Among the entries below, find how many lines carry the word "execution" and state only that figure.
= Beginning of Section =
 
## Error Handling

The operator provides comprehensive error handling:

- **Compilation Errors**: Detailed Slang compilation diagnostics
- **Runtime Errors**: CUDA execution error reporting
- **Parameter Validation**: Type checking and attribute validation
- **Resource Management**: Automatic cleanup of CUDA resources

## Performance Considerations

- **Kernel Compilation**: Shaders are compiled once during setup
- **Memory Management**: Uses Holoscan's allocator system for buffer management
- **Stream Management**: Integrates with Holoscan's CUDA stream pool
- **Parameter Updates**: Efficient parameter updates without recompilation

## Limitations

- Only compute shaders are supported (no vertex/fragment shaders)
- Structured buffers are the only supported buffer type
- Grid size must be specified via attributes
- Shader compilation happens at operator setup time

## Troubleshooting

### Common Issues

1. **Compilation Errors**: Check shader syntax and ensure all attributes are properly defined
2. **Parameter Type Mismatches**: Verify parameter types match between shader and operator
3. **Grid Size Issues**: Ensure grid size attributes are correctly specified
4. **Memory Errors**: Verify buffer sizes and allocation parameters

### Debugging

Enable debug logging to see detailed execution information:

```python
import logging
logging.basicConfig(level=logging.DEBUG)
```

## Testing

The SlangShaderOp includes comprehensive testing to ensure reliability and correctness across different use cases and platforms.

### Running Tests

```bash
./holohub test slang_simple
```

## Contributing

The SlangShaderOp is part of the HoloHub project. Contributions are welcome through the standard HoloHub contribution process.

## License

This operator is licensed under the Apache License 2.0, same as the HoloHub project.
= End of Section =
THE ANSWER
2